:: Task goal ::
Please go through the records below and return every line holding the word "Fixed".

Saved entries
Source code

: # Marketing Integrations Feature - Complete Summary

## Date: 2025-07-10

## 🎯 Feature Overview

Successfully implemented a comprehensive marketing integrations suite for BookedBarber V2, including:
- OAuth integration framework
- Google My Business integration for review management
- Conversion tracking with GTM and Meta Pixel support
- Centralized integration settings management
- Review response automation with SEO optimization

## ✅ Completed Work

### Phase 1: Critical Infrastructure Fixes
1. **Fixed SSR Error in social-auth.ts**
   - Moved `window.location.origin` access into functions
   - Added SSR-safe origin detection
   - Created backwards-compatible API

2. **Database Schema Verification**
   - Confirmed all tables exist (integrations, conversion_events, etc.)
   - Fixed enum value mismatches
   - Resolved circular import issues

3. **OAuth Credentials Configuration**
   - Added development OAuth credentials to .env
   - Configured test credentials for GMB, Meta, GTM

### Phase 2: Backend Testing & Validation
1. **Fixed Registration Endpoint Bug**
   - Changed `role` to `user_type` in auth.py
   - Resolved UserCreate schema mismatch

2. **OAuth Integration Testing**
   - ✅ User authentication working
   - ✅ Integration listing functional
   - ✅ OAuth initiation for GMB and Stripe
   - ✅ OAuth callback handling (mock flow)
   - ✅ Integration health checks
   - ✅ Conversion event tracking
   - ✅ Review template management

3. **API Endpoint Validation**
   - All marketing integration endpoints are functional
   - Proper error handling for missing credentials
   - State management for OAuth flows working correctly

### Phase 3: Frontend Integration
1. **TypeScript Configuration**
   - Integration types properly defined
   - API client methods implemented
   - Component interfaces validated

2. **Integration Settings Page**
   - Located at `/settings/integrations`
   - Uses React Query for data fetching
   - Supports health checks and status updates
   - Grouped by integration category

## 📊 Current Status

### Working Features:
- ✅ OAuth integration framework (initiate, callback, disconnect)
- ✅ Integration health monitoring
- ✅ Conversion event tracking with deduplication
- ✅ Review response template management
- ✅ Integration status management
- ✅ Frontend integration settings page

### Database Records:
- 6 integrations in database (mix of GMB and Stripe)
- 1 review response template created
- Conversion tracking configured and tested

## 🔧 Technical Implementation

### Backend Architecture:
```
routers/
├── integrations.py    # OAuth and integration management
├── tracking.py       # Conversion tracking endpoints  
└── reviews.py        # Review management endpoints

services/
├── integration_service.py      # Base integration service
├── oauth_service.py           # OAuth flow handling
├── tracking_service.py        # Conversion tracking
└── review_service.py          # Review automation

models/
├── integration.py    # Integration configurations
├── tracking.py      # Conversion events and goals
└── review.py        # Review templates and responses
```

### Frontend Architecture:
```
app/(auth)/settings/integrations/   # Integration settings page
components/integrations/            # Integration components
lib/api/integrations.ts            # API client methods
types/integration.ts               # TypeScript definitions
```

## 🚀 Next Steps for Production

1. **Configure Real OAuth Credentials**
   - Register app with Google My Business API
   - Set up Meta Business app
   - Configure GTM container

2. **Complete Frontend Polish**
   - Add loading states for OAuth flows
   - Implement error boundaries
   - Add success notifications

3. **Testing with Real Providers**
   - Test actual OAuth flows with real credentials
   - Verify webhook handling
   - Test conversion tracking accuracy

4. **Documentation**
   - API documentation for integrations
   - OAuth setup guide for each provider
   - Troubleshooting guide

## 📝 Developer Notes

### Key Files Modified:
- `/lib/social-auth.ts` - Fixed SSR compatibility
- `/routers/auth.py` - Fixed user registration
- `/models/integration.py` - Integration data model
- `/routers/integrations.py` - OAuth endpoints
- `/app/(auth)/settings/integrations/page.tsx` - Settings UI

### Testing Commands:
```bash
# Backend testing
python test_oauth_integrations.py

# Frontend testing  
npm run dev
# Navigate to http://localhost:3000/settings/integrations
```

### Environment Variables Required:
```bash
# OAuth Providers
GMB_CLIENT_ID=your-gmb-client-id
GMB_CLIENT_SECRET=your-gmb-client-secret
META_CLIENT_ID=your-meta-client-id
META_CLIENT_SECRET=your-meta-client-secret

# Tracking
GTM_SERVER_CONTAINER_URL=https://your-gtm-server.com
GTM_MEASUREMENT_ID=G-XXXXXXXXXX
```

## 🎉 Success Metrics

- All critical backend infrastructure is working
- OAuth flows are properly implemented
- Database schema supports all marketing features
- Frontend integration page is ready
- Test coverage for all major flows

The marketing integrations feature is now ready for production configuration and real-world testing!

:: Expected output ::
1. **Fixed SSR Error in social-auth.ts**
   - Fixed enum value mismatches
1. **Fixed Registration Endpoint Bug**
- `/lib/social-auth.ts` - Fixed SSR compatibility
- `/routers/auth.py` - Fixed user registration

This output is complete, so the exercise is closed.